Video games are a thriving industry, and have overtaken movies, films and television to become the dominant entertainment product. James Cameron’s Avatar broke box office records, taking $75m in its first weekend, but Call of Duty: Black Ops took $360m in a single day, and this year’s installment of the franchise looks likely to break the record again. Imaging and machine vision suppliers are accessing this market in a number of ways, both by working with developers directly and by using technologies and techniques from the gaming industry in more traditional machine vision applications.
Avatar’s success at the cinema was boosted in no small part by the novelty of its being in 3D. The film’s production relied on motion capture and rendering techniques developed primarily for video games producers; actors perform in front of a green screen with cameras tracking key points on their bodies, allowing the scene to be rendered around them in 3D. Stéphane Clauss, business development manager for Europe at Sony explains that the company’s machine vision cameras have been used for many years in motion capture studios. ‘Colour sensitivity is not so important in this application, because we’re usually just tracking some markers placed on the actors,’ he says. ‘Most of the time it’s in black and white, perhaps using near-IR. In some applications, synching the cameras to the lighting is also really important in order to ensure perfect sensitivity, a perfect signal-to-noise ratio, and perfect exposure. Finally, a GigE Vision interface is another requirement for motion capture, as cable in a large studio could run for up to 100m.’

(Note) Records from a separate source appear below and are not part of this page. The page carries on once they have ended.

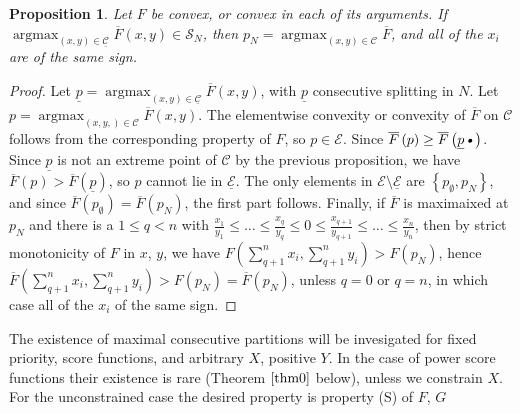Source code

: \documentclass{article}
\newtheorem{prop}{Proposition}
\theoremstyle{case}
\DeclareMathOperator*{\argmax}{argmax} %
\begin{document}
\begin{prop}
Let $F$ be convex, or convex in each of its arguments. If $\argmax_{\left( x,y\right) \in \underline{\mathcal{C}}} \overline{F}\left( x,y\right) \in \mathcal{S}_N$, then $p_N = \argmax_{\left( x,y\right) \in \mathcal{C}} \overline{F}$, and all of the $x_i$ are of the same sign.
\end{prop}
\begin{proof}
Let $\underline{p} = \argmax_{\left( x,y\right) \in \underline{\mathcal{C}}} \overline{F}\left( x,y\right)$, with $\underline{p}$ consecutive splitting in $N$. Let $p = \argmax_{\left( x,y,\right) \in \mathcal{C}} \overline{F}\left( x,y\right)$. The elementwise convexity or convexity of $\overline{F}$ on $\mathcal{C}$ follows from the corresponding property of $F$, so $p \in \mathcal{E}$. Since $\overline{F}\left( p\right) \geq \overline{F}\left( \underline{p}\textsl{•}\right)$. Since $\underline{p}$ is not an extreme point of $\mathcal{C}$ by the previous proposition, we have $\overline{F}\left( p\right) > \overline{F}\left( \underline{p}\right)$, so $p$ cannot lie in $\underline{\mathcal{E}}$. The only elements in $\mathcal{E}\setminus \underline{\mathcal{E}}$ are $\left\lbrace p_{\emptyset}, p_{N}\right\rbrace$, and since $\overline{F}\left( p_{\emptyset}\right) = \overline{F}\left( p_N\right)$, the first part follows. Finally, if $\overline{F}$ is maximaixed at $p_N$ and there is a $1 \leq q < n$ with $\frac{x_1}{y_1} \leq \dots \leq \frac{x_q}{y_q} \leq 0 \leq \frac{x_{q+1}}{y_{q+1}} \leq \dots \leq \frac{x_n}{y_n}$, then by strict monotonicity of $F$ in $x$, $y$, we have $F\left( \sum_{q+1}^n x_i, \sum_{q+1}^n y_i\right) > F\left( p_N\right)$, hence $\overline{F}\left( \sum_{q+1}^n x_i, \sum_{q+1}^n y_i\right) > F\left( p_N\right) = \overline{F}\left( p_N\right)$, unless $q = 0$ or $q = n$, in which case all of the $x_i$ of the same sign.
\end{proof}

The existence of maximal consecutive partitions will be invesigated for fixed priority, score functions, and arbitrary $X$, positive $Y$. In the case of power score functions their existence is rare (Theorem $\ref{thm0}$ below), unless we constrain $X$. For the unconstrained case the desired property is property (S) of $F$, $G$
\vspace{8pt}
\end{document}
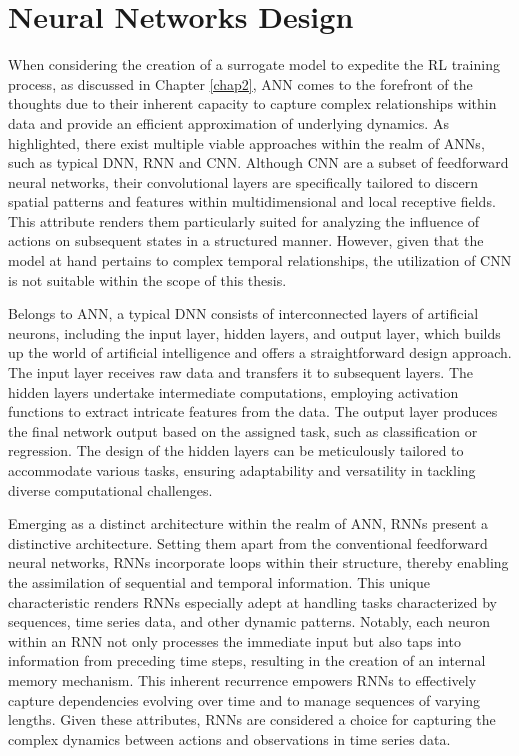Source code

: \section{Neural Networks Design}
\label{sec:NN_design}
When considering the creation of a surrogate model to expedite the RL training process, as discussed in Chapter \ref{chap2}, \ac{ANN} comes to the forefront of the thoughts due to their inherent capacity to capture complex relationships within data and provide an efficient approximation of underlying dynamics. As highlighted, there exist multiple viable approaches within the realm of \ac{ANN}s, such as typical \ac{DNN}, \ac{RNN} and \ac{CNN}. Although \ac{CNN}  are a subset of feedforward neural networks, their convolutional layers are specifically tailored to discern spatial patterns and features within multidimensional and local receptive fields. This attribute renders them particularly suited for analyzing the influence of actions on subsequent states in a structured manner. However, given that the model at hand pertains to complex temporal relationships, the utilization of \ac{CNN} is not suitable within the scope of this thesis.

Belongs to \ac{ANN}, a typical \ac{DNN} consists of interconnected layers of artificial neurons, including the input layer, hidden layers, and output layer, which builds up the world of artificial intelligence and offers a straightforward design approach. The input layer receives raw data and transfers it to subsequent layers. The hidden layers undertake intermediate computations, employing activation functions to extract intricate features from the data. The output layer produces the final network output based on the assigned task, such as classification or regression. The design of the hidden layers can be meticulously tailored to accommodate various tasks, ensuring adaptability and versatility in tackling diverse computational challenges. 

Emerging as a distinct architecture within the realm of \ac{ANN}, \ac{RNN}s present a distinctive architecture. Setting them apart from the conventional feedforward neural networks, \ac{RNN}s incorporate loops within their structure, thereby enabling the assimilation of sequential and temporal information. This unique characteristic renders \ac{RNN}s especially adept at handling tasks characterized by sequences, time series data, and other dynamic patterns. Notably, each neuron within an \ac{RNN} not only processes the immediate input but also taps into information from preceding time steps, resulting in the creation of an internal memory mechanism. This inherent recurrence empowers \ac{RNN}s to effectively capture dependencies evolving over time and to manage sequences of varying lengths. Given these attributes, \ac{RNN}s are considered a choice for capturing the complex dynamics between actions and observations in time series data.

According to Clauss, extraction of the point cloud data produced by motion capture becomes easy when the resolution and data quality are high. Until now, however, consumer products have not been up to the task, and so motion capture has remained in the hands of games developers, rather than gamers. Sony’s recently-launched Playstation Move has given gamers a taste of motion capture, however – players hold coloured spheres which are tracked by a camera mounted next to the TV. With the addition of accelerometer data from the controllers, the PS3 console is able to interpret the movements of the coloured spheres, allowing gamers to control their games with intuitive motions.
From living room to production line
Sony’s Playstation Move is an example of machine vision technology making its way into gaming, but Microsoft’s Xbox Kinect is an example of gaming technology finding applications in machine vision. Like the Move, the Kinect is an input device for gaming, but rather than a 2D camera with motion capture, the Kinect interprets a gamer’s movements via a 3D imaging system and onboard processing capacity. The device is the size of a shoe, costs around £100 and contains two cameras and an IR light source.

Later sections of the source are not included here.